The UK Government has produced its response to the Onshore Wind Call for Evidence (Community Engagement and Benefits). A number of measures have been recommended by the Department of Energy and Climate Change (DECC) in relation to onshore wind farm developments in England. These include:

  • A compulsory pre-application consultation with local communities in planning for onshore wind (this will require legislation to be promoted by the Department of Communities and Local Government (DCLG))
  • Empowering communities in planning, through various measures: - DECC will provide clear and reliable evidence on the impacts of onshore wind, through an “evidence toolkit” - DECC have commissioned a series of local seminars on the costs, benefits, impacts and opportunities for positive action on climate change - The Planning and Advisory Service will publish examples of local policies on renewable energy - DCLG will issue updated planning practice guidelines on renewable energy to assist local councils
  • Publication of good practice guidance for developers, communities and local authorities, to be monitored through a community engagement register
  • Fivefold increase in community benefit package, from £1,000/MW installed capacity to £5,000/MW installed capacity
  • The introduction of a community benefits register, for transparency
  • The publication, later this year, of a Community Energy Strategy
  • The publication of new guidance for potential supply-chain business

Most of the measures look like “more of the same”, with a general theme of improved Government materials and access to information. The most noteworthy change, however, is the fivefold increase in the community benefits package, which is supported (and promoted) by UK Renewables. The trade body recognises that the scale of that increase may make some wind farm developments non-viable, and it is an interesting measure to promote when many commentators are predicting a slowdown in the rate of growth of onshore wind due to lack of suitable sites.

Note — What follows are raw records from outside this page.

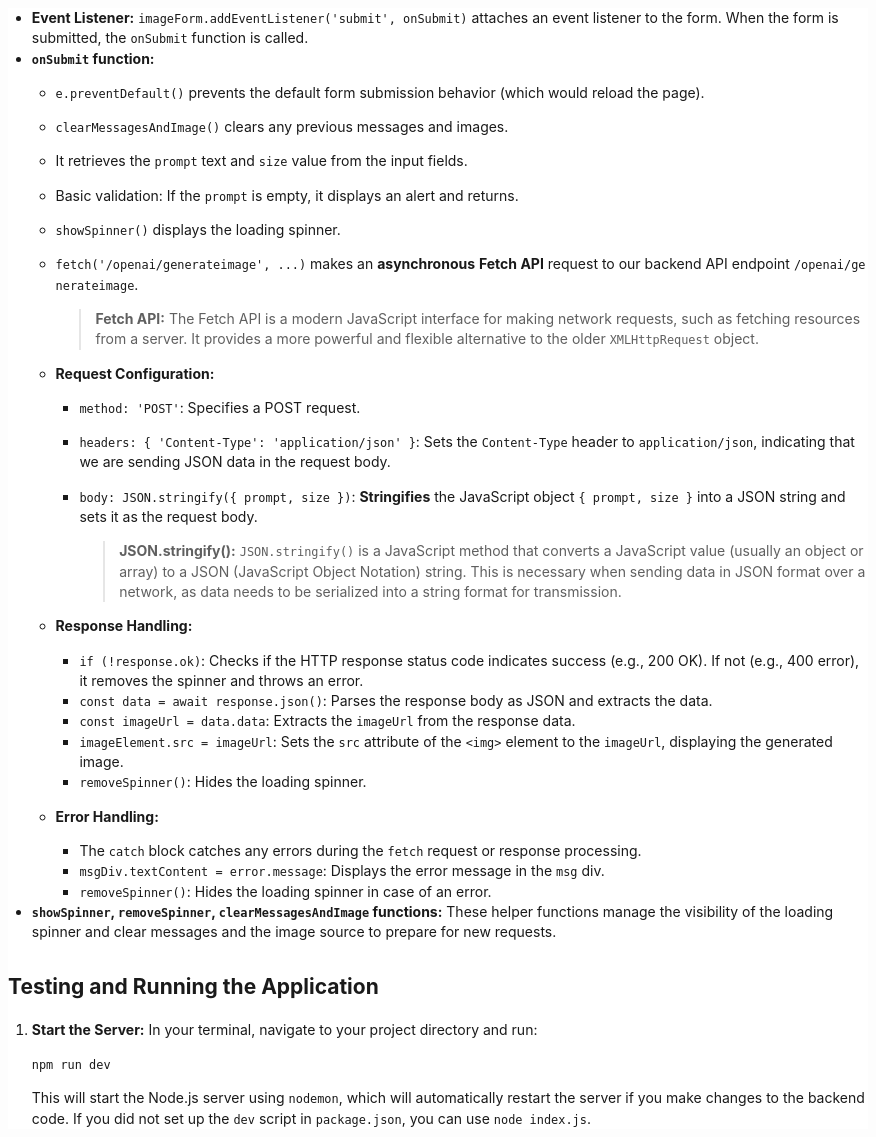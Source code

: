 *   **Event Listener:** `imageForm.addEventListener('submit', onSubmit)` attaches an event listener to the form. When the form is submitted, the `onSubmit` function is called.
*   **`onSubmit` function:**
    *   `e.preventDefault()` prevents the default form submission behavior (which would reload the page).
    *   `clearMessagesAndImage()` clears any previous messages and images.
    *   It retrieves the `prompt` text and `size` value from the input fields.
    *   Basic validation: If the `prompt` is empty, it displays an alert and returns.
    *   `showSpinner()` displays the loading spinner.
    *   `fetch('/openai/generateimage', ...)` makes an **asynchronous** **Fetch API** request to our backend API endpoint `/openai/generateimage`.

        > **Fetch API:** The Fetch API is a modern JavaScript interface for making network requests, such as fetching resources from a server. It provides a more powerful and flexible alternative to the older `XMLHttpRequest` object.

    *   **Request Configuration:**
        *   `method: 'POST'`: Specifies a POST request.
        *   `headers: { 'Content-Type': 'application/json' }`: Sets the `Content-Type` header to `application/json`, indicating that we are sending JSON data in the request body.
        *   `body: JSON.stringify({ prompt, size })`:  **Stringifies** the JavaScript object `{ prompt, size }` into a JSON string and sets it as the request body.

            > **JSON.stringify():** `JSON.stringify()` is a JavaScript method that converts a JavaScript value (usually an object or array) to a JSON (JavaScript Object Notation) string. This is necessary when sending data in JSON format over a network, as data needs to be serialized into a string format for transmission.

    *   **Response Handling:**
        *   `if (!response.ok)`: Checks if the HTTP response status code indicates success (e.g., 200 OK). If not (e.g., 400 error), it removes the spinner and throws an error.
        *   `const data = await response.json()`: Parses the response body as JSON and extracts the data.
        *   `const imageUrl = data.data`: Extracts the `imageUrl` from the response data.
        *   `imageElement.src = imageUrl`: Sets the `src` attribute of the `<img>` element to the `imageUrl`, displaying the generated image.
        *   `removeSpinner()`: Hides the loading spinner.
    *   **Error Handling:**
        *   The `catch` block catches any errors during the `fetch` request or response processing.
        *   `msgDiv.textContent = error.message`: Displays the error message in the `msg` div.
        *   `removeSpinner()`: Hides the loading spinner in case of an error.
*   **`showSpinner`, `removeSpinner`, `clearMessagesAndImage` functions:** These helper functions manage the visibility of the loading spinner and clear messages and the image source to prepare for new requests.

## Testing and Running the Application

1.  **Start the Server:** In your terminal, navigate to your project directory and run:

    ```bash
    npm run dev
    ```

    This will start the Node.js server using `nodemon`, which will automatically restart the server if you make changes to the backend code. If you did not set up the `dev` script in `package.json`, you can use `node index.js`.
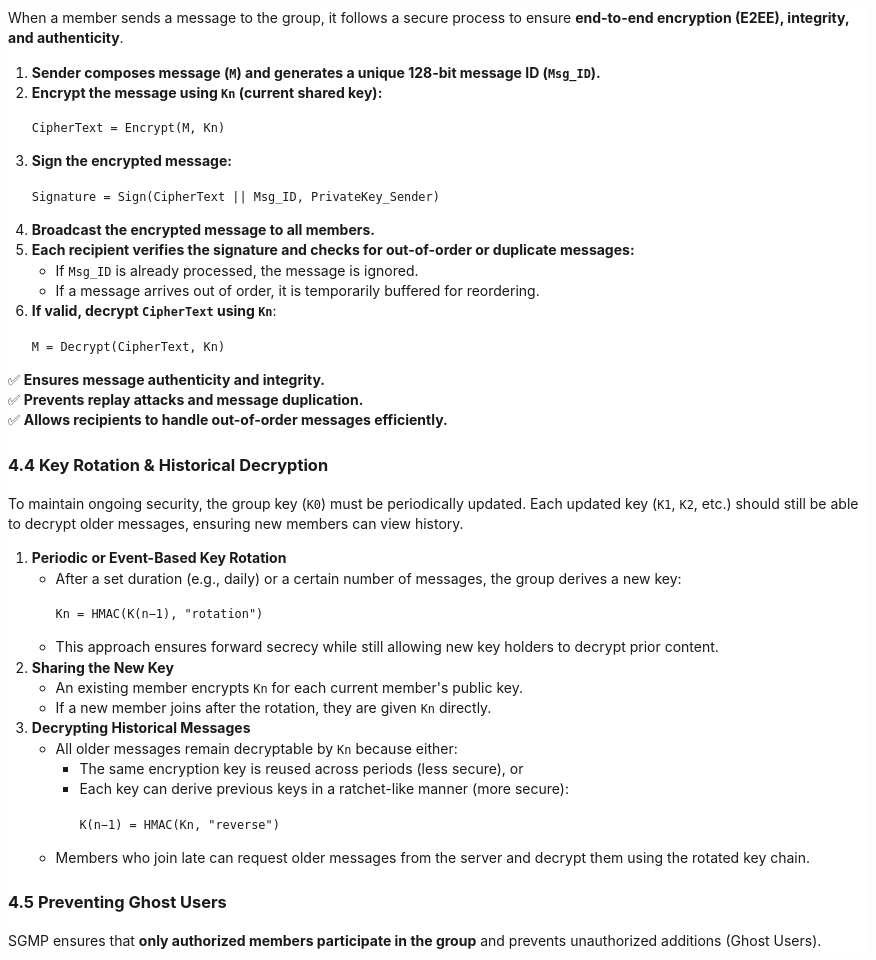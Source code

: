 When a member sends a message to the group, it follows a secure process to ensure **end-to-end encryption (E2EE), integrity, and authenticity**.

1. **Sender composes message (`M`) and generates a unique 128-bit message ID (`Msg_ID`).**
2. **Encrypt the message using `Kn` (current shared key):**
   ```
   CipherText = Encrypt(M, Kn)
   ```
3. **Sign the encrypted message:**
   ```
   Signature = Sign(CipherText || Msg_ID, PrivateKey_Sender)
   ```
4. **Broadcast the encrypted message to all members.**
5. **Each recipient verifies the signature and checks for out-of-order or duplicate messages:**
   - If `Msg_ID` is already processed, the message is ignored.
   - If a message arrives out of order, it is temporarily buffered for reordering.
6. **If valid, decrypt `CipherText` using `Kn`**:
   ```
   M = Decrypt(CipherText, Kn)
   ```

✅ **Ensures message authenticity and integrity.**  
✅ **Prevents replay attacks and message duplication.**  
✅ **Allows recipients to handle out-of-order messages efficiently.**  

### **4.4 Key Rotation & Historical Decryption**

To maintain ongoing security, the group key (`K0`) must be periodically updated. Each updated key (`K1`, `K2`, etc.) should still be able to decrypt older messages, ensuring new members can view history.

1. **Periodic or Event-Based Key Rotation**
   - After a set duration (e.g., daily) or a certain number of messages, the group derives a new key:
     ```
     Kn = HMAC(K(n−1), "rotation")
     ```
   - This approach ensures forward secrecy while still allowing new key holders to decrypt prior content.
2. **Sharing the New Key**
   - An existing member encrypts `Kn` for each current member's public key.
   - If a new member joins after the rotation, they are given `Kn` directly.
3. **Decrypting Historical Messages**
   - All older messages remain decryptable by `Kn` because either:
     - The same encryption key is reused across periods (less secure), or
     - Each key can derive previous keys in a ratchet-like manner (more secure):
       ```
       K(n−1) = HMAC(Kn, "reverse")
       ```
   - Members who join late can request older messages from the server and decrypt them using the rotated key chain.

### **4.5 Preventing Ghost Users**

SGMP ensures that **only authorized members participate in the group** and prevents unauthorized additions (Ghost Users).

Nevertheless, the increase in the cost of providing community benefits will undoubtedly be adopted by the industry. This may encourage developers to be more creative with their benefits, and rather than creating pots of cash for the community to spend, developers may want to consider local electricity discounting schemes, where the cost of the benefit (a discount from electricity tariffs for residents in the vicinity of a wind farm if they switch to a new supplier) may be shared with the new supplier. This meets the industry obligation on community benefits, but may make the pain more bearable – and therefore, a project more viable.